ACLU Challenges Kansas Abortion Restriction

The American Civil Liberties Union (ACLU) asked a district court on Tuesday to block a new Kansas law that will prevent private insurers from covering abortions.

Statehouses around the nation are currently embroiled in lawsuits that challenge a state’s ability to place unnecessary barriers on women’s ability to access abortion care.

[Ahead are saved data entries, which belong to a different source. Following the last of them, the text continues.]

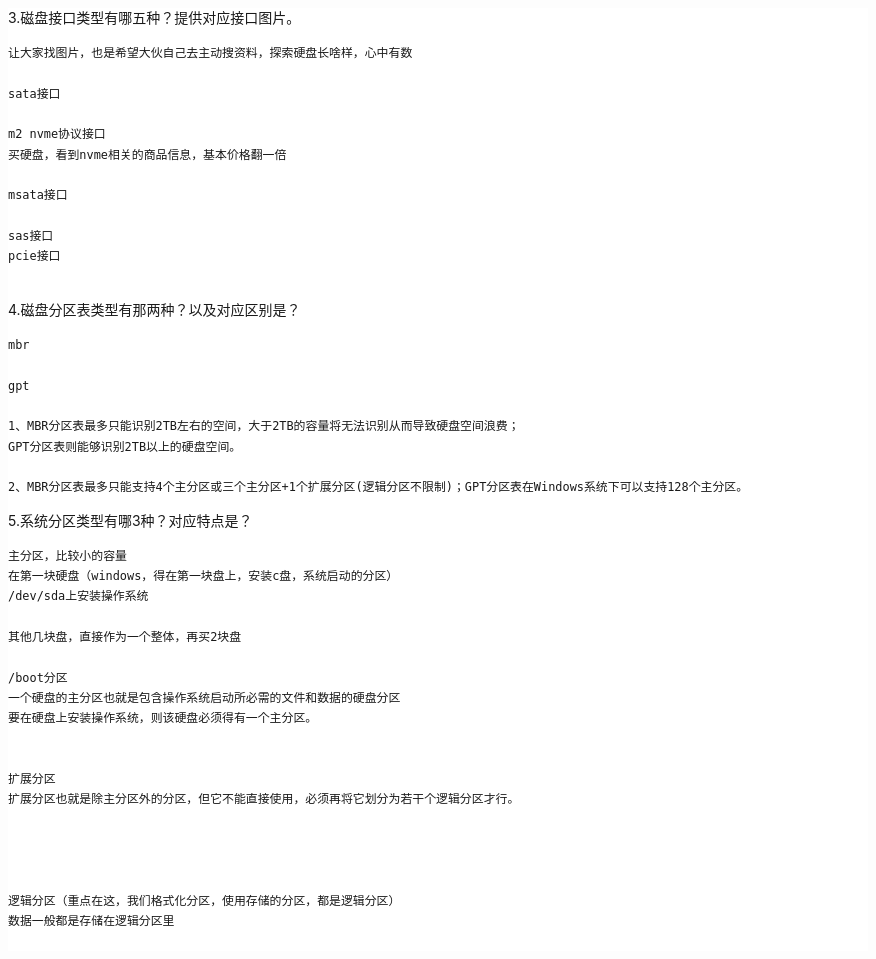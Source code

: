 3.磁盘接口类型有哪五种？提供对应接口图片。

```
让大家找图片，也是希望大伙自己去主动搜资料，探索硬盘长啥样，心中有数

sata接口

m2 nvme协议接口
买硬盘，看到nvme相关的商品信息，基本价格翻一倍

msata接口

sas接口
pcie接口


```

4.磁盘分区表类型有那两种？以及对应区别是？

```
mbr

gpt

1、MBR分区表最多只能识别2TB左右的空间，大于2TB的容量将无法识别从而导致硬盘空间浪费；
GPT分区表则能够识别2TB以上的硬盘空间。

2、MBR分区表最多只能支持4个主分区或三个主分区+1个扩展分区(逻辑分区不限制)；GPT分区表在Windows系统下可以支持128个主分区。

```

5.系统分区类型有哪3种？对应特点是？

```
主分区，比较小的容量
在第一块硬盘（windows，得在第一块盘上，安装c盘，系统启动的分区）
/dev/sda上安装操作系统

其他几块盘，直接作为一个整体，再买2块盘

/boot分区
一个硬盘的主分区也就是包含操作系统启动所必需的文件和数据的硬盘分区
要在硬盘上安装操作系统，则该硬盘必须得有一个主分区。


扩展分区
扩展分区也就是除主分区外的分区，但它不能直接使用，必须再将它划分为若干个逻辑分区才行。




逻辑分区（重点在这，我们格式化分区，使用存储的分区，都是逻辑分区）
数据一般都是存储在逻辑分区里


```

However, this case is a bit different. The Kansas law doesn’t restrict the behavior of medical providers or women seeking abortion care, but rather how abortion care is paid for. The ACLU contends that the payer restriction is also an “undue burden.” The law, their court brief argues, “is directed exclusively at making it more difficult for women to obtain and pay for abortion care” and therefore is “no different than a law that would require women to pay a tax to obtain an abortion.” The argument here is that: “Kansas men are permitted to buy comprehensive insurance plans that cover all of their potential medical expenses, but Kansas women are prohibited from doing the same.”

By challenging this ‘new kind of restriction,’ pro-choice advocates have the opportunity to pioneer untested arguments, which could have a ripple effect that according to Brigitte Amiri, senior staff attorney with the ACLU Reproductive Freedom Project, “will likely set a precedent for what cases in other states could look like.”